▶ **The records**
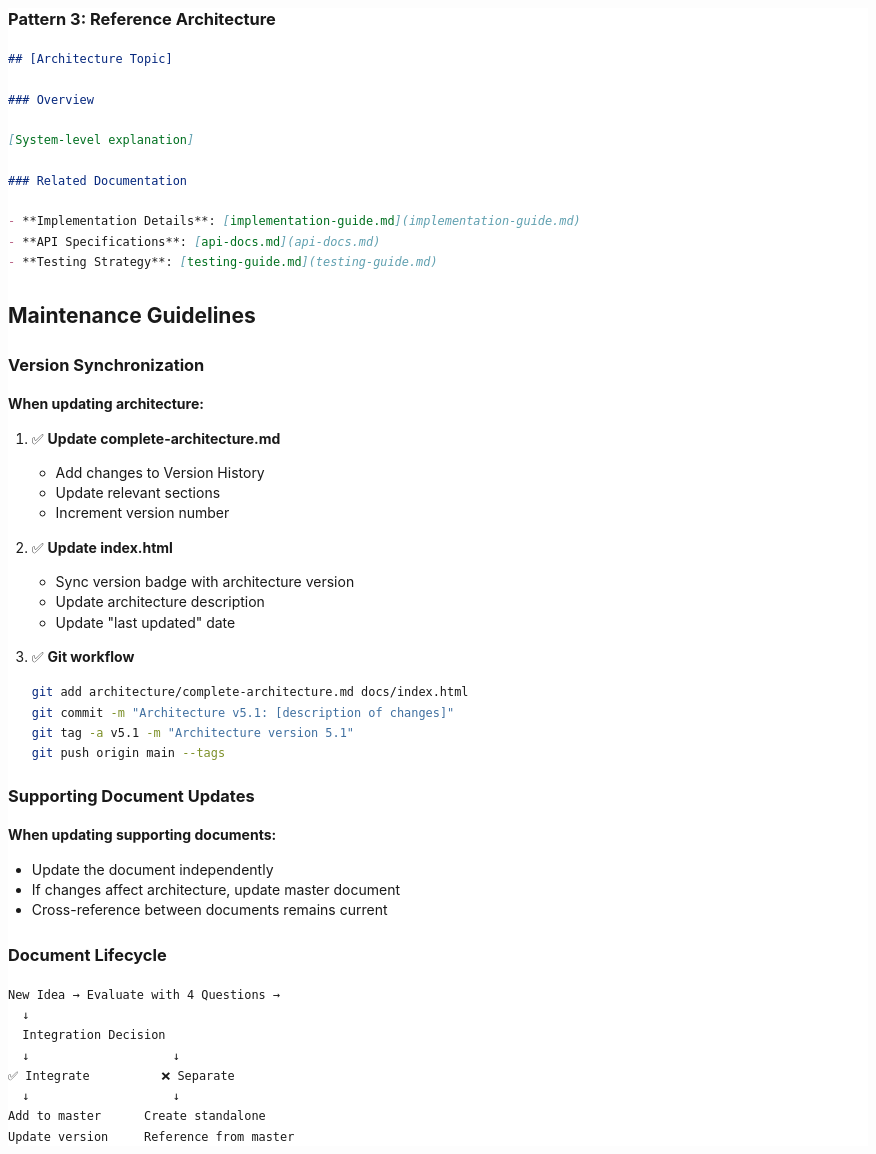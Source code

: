 ### Pattern 3: Reference Architecture

```markdown
## [Architecture Topic]

### Overview

[System-level explanation]

### Related Documentation

- **Implementation Details**: [implementation-guide.md](implementation-guide.md)
- **API Specifications**: [api-docs.md](api-docs.md)
- **Testing Strategy**: [testing-guide.md](testing-guide.md)
```

## Maintenance Guidelines

### Version Synchronization

**When updating architecture:**

1. ✅ **Update complete-architecture.md**

   - Add changes to Version History
   - Update relevant sections
   - Increment version number

2. ✅ **Update index.html**

   - Sync version badge with architecture version
   - Update architecture description
   - Update "last updated" date

3. ✅ **Git workflow**
   ```bash
   git add architecture/complete-architecture.md docs/index.html
   git commit -m "Architecture v5.1: [description of changes]"
   git tag -a v5.1 -m "Architecture version 5.1"
   git push origin main --tags
   ```

### Supporting Document Updates

**When updating supporting documents:**

- Update the document independently
- If changes affect architecture, update master document
- Cross-reference between documents remains current

### Document Lifecycle

```
New Idea → Evaluate with 4 Questions →
  ↓
  Integration Decision
  ↓                    ↓
✅ Integrate          ❌ Separate
  ↓                    ↓
Add to master      Create standalone
Update version     Reference from master
```
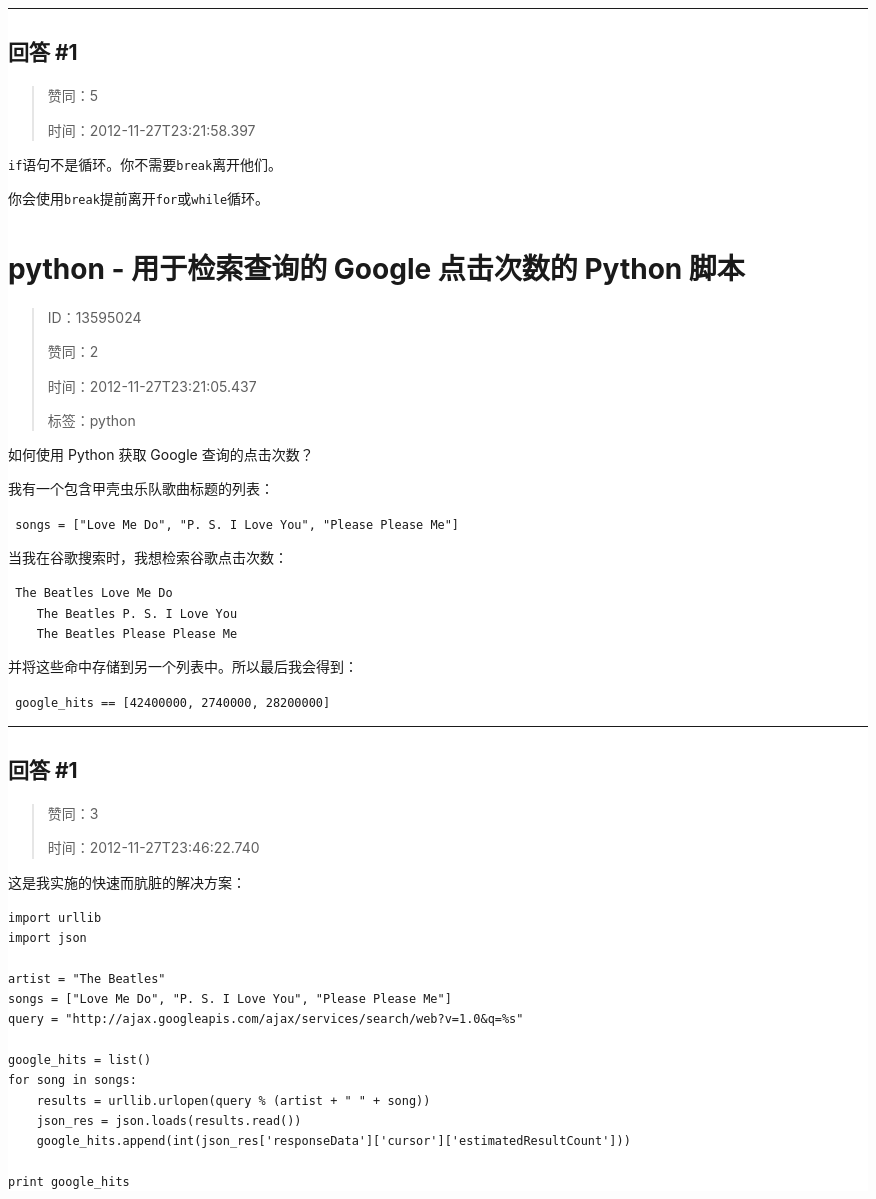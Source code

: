 * * *

## 回答 #1

> 赞同：5
> 
> 时间：2012-11-27T23:21:58.397

`if`语句不是循环。你不需要`break`离开他们。

你会使用`break`提前离开`for`或`while`循环。

# python - 用于检索查询的 Google 点击次数的 Python 脚本

> ID：13595024
> 
> 赞同：2
> 
> 时间：2012-11-27T23:21:05.437
> 
> 标签：python

如何使用 Python 获取 Google 查询的点击次数？

我有一个包含甲壳虫乐队歌曲标题的列表：

```
 songs = ["Love Me Do", "P. S. I Love You", "Please Please Me"] 
```

当我在谷歌搜索时，我想检索谷歌点击次数：

```
 The Beatles Love Me Do
    The Beatles P. S. I Love You
    The Beatles Please Please Me 
```

并将这些命中存储到另一个列表中。所以最后我会得到：

```
 google_hits == [42400000, 2740000, 28200000] 
```

* * *

## 回答 #1

> 赞同：3
> 
> 时间：2012-11-27T23:46:22.740

这是我实施的快速而肮脏的解决方案：

```
import urllib
import json

artist = "The Beatles"
songs = ["Love Me Do", "P. S. I Love You", "Please Please Me"]
query = "http://ajax.googleapis.com/ajax/services/search/web?v=1.0&q=%s"

google_hits = list()
for song in songs:
    results = urllib.urlopen(query % (artist + " " + song))
    json_res = json.loads(results.read())
    google_hits.append(int(json_res['responseData']['cursor']['estimatedResultCount']))

print google_hits 
```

▶ **To do**
Please find every line in the records above that holds the word "with" and copy it.

▶ **Final answer**
   - Sync version badge with architecture version
New Idea → Evaluate with 4 Questions →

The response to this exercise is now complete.